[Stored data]
════

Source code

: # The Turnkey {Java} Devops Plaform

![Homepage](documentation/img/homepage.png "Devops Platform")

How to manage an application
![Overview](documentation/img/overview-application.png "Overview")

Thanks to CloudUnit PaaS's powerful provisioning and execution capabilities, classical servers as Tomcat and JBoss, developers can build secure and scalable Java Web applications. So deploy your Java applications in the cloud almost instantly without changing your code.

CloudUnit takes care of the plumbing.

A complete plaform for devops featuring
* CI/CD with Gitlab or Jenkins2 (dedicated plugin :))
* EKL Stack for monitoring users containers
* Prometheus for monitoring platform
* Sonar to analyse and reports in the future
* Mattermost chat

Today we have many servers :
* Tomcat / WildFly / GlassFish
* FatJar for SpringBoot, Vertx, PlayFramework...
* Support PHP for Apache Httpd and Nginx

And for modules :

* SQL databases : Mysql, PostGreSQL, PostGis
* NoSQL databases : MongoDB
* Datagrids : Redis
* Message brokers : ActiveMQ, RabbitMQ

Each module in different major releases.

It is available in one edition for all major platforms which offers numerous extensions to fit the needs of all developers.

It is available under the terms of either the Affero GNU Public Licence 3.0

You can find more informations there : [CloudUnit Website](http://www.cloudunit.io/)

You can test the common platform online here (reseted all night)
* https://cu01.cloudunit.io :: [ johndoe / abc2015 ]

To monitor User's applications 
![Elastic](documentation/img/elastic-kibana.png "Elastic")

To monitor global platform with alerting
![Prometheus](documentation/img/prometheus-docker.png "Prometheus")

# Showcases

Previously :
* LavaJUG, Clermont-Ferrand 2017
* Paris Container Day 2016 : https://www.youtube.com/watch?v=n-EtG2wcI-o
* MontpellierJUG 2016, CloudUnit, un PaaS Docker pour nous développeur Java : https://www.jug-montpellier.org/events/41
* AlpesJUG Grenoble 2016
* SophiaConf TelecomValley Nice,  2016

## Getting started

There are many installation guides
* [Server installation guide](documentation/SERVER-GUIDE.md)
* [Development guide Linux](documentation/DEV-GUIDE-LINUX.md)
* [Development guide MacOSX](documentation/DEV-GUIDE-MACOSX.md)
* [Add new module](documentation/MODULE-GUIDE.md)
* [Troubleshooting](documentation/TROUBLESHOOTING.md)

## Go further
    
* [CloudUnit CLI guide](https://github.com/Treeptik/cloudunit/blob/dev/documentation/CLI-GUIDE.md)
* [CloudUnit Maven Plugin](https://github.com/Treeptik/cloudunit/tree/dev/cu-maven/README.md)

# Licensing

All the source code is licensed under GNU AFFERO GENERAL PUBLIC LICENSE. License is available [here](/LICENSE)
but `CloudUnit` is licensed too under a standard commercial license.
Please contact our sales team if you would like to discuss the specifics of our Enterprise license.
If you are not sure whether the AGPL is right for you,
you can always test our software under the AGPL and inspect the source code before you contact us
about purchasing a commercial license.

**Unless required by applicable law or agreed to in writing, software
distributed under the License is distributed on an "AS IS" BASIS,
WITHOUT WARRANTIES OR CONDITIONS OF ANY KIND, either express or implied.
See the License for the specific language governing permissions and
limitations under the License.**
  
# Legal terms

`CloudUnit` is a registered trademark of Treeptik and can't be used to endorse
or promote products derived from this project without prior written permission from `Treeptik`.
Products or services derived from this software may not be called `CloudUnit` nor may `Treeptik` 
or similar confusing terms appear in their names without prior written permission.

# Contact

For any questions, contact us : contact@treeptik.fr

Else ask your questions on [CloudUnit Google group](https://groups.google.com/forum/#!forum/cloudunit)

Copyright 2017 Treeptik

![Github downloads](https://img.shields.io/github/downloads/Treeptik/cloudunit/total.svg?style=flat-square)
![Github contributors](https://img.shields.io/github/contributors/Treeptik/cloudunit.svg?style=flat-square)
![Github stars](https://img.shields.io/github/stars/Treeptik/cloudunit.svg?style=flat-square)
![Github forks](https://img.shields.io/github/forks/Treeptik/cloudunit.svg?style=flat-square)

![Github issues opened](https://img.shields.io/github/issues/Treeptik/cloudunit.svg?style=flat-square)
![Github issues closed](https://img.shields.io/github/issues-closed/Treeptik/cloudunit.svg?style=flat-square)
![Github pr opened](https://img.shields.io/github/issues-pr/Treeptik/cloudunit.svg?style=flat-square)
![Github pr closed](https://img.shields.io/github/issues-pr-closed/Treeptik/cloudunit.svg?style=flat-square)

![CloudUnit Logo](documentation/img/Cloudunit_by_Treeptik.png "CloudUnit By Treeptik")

════

About this exercise: Please tally the lines in the data above containing the string "questions", and give the number alone.

Response below: 2